Le modèle social du handicap constitue une avancée théorique et politique majeure dans la compréhension du handicap. En opposition au modèle médical, qui considère le handicap comme un problème individuel relevant de la pathologie, le modèle social redéfinit le handicap comme un phénomène contextuel, produit par les barrières sociales et environnementales, et non par les seules déficiences physiques ou mentales (Oliver & Barnes, 2010 ; Lejeune et al., 2017). Cette vision révolutionnaire repose sur l’idée que le handicap n’est pas intrinsèque à la personne, mais qu’il résulte d’une interaction avec une situation inadaptée. On parle alors de “situations de handicap”. Une telle approche permet de concevoir l’inclusion des personnes en situation de handicap grâce à la transformation de l’environnement physique et des pratiques sociales.

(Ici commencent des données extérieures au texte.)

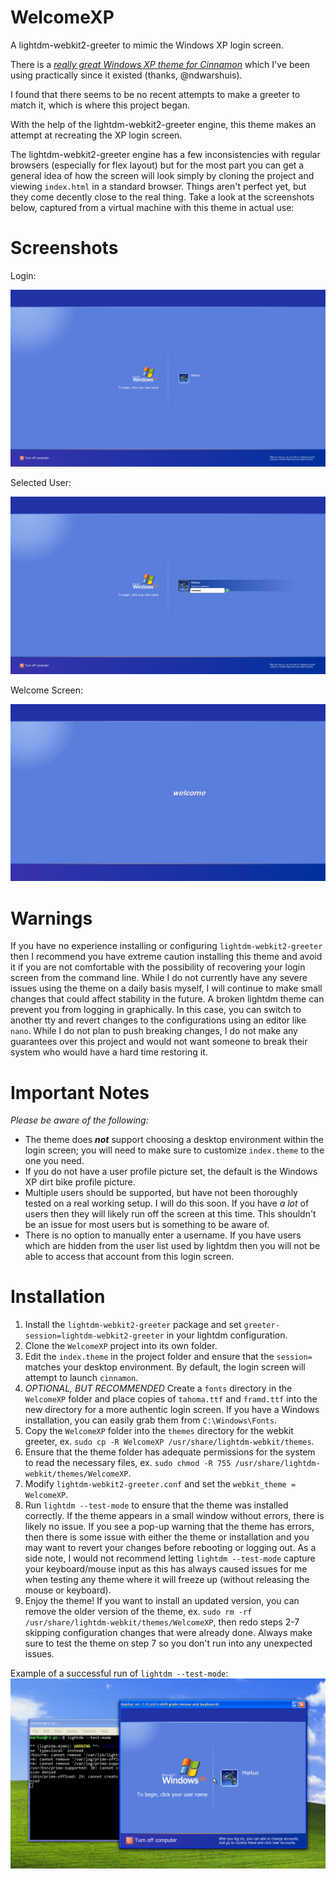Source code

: # WelcomeXP
A lightdm-webkit2-greeter to mimic the Windows XP login screen.

There is a [*really great Windows XP theme for Cinnamon*](https://github.com/ndwarshuis/CinnXP) which I've been using practically since it existed (thanks, @ndwarshuis).

I found that there seems to be no recent attempts to make a greeter to match it, which is where this project began.

With the help of the lightdm-webkit2-greeter engine, this theme makes an attempt at recreating the XP login screen.

The lightdm-webkit2-greeter engine has a few inconsistencies with regular browsers (especially for flex layout) but for the most part you can get a general idea of how the screen will look simply by cloning the project and viewing `index.html` in a standard browser. Things aren't perfect yet, but they come decently close to the real thing. Take a look at the screenshots below, captured from a virtual machine with this theme in actual use:

# Screenshots
Login:

![login](screenshot/login.png)

Selected User:

![user_selected](screenshot/user_selected.png)

Welcome Screen:

![welcome](screenshot/welcome.png)

# Warnings
If you have no experience installing or configuring `lightdm-webkit2-greeter` then I recommend you have extreme caution installing this theme and avoid it if you are not comfortable with the possibility of recovering your login screen from the command line. While I do not currently have any severe issues using the theme on a daily basis myself, I will continue to make small changes that could affect stability in the future. A broken lightdm theme can prevent you from logging in graphically. In this case, you can switch to another tty and revert changes to the configurations using an editor like `nano`. While I do not plan to push breaking changes, I do not make any guarantees over this project and would not want someone to break their system who would have a hard time restoring it.

# Important Notes
*Please be aware of the following:*
* The theme does ***not*** support choosing a desktop environment within the login screen; you will need to make sure to customize `index.theme` to the one you need.
* If you do not have a user profile picture set, the default is the Windows XP dirt bike profile picture.
* Multiple users should be supported, but have not been thoroughly tested on a real working setup. I will do this soon. If you have *a lot* of users then they will likely run off the screen at this time. This shouldn't be an issue for most users but is something to be aware of.
* There is no option to manually enter a username. If you have users which are hidden from the user list used by lightdm then you will not be able to access that account from this login screen.

# Installation
1) Install the `lightdm-webkit2-greeter` package and set `greeter-session=lightdm-webkit2-greeter` in your lightdm configuration.
2) Clone the `WelcomeXP` project into its own folder.
3) Edit the `index.theme` in the project folder and ensure that the `session=` matches your desktop environment. By default, the login screen will attempt to launch `cinnamon`.
4) *OPTIONAL, BUT RECOMMENDED* Create a `fonts` directory in the `WelcomeXP` folder and place copies of `tahoma.ttf` and `framd.ttf` into the new directory for a more authentic login screen. If you have a Windows installation, you can easily grab them from `C:\Windows\Fonts`.
5) Copy the `WelcomeXP` folder into the `themes` directory for the webkit greeter, ex. `sudo cp -R WelcomeXP /usr/share/lightdm-webkit/themes`.
6) Ensure that the theme folder has adequate permissions for the system to read the necessary files, ex. `sudo chmod -R 755 /usr/share/lightdm-webkit/themes/WelcomeXP`.
7) Modify `lightdm-webkit2-greeter.conf` and set the `webkit_theme = WelcomeXP`.
8) Run `lightdm --test-mode` to ensure that the theme was installed correctly. If the theme appears in a small window without errors, there is likely no issue. If you see a pop-up warning that the theme has errors, then there is some issue with either the theme or installation and you may want to revert your changes before rebooting or logging out. As a side note, I would not recommend letting `lightdm --test-mode` capture your keyboard/mouse input as this has always caused issues for me when testing any theme where it will freeze up (without releasing the mouse or keyboard).
9) Enjoy the theme! If you want to install an updated version, you can remove the older version of the theme, ex. `sudo rm -rf /usr/share/lightdm-webkit/themes/WelcomeXP`, then redo steps 2-7 skipping configuration changes that were already done. Always make sure to test the theme on step 7 so you don't run into any unexpected issues.

Example of a successful run of `lightdm --test-mode`:
![lightdm_test_mode](screenshot/lightdm_test_mode.png)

Le modèle social du handicap à l’origine des “situations de handicap”
Le modèle social est né dans les années 1970, une période marquée par des mouvements pour les droits civiques aux États-Unis, et une montée de la conscience sociale autour des discriminations subies par différents groupes marginalisés (Oliver, 1990). Les premiers travaux posant les bases de ce modèle sont ceux de Mike Oliver, qui ont mis en lumière la manière dont les personnes handicapées sont exclues non en raison de leurs déficiences, mais parce que la société n’a pas adapté ses infrastructures, ses lois et ses pratiques sociales à leurs besoins.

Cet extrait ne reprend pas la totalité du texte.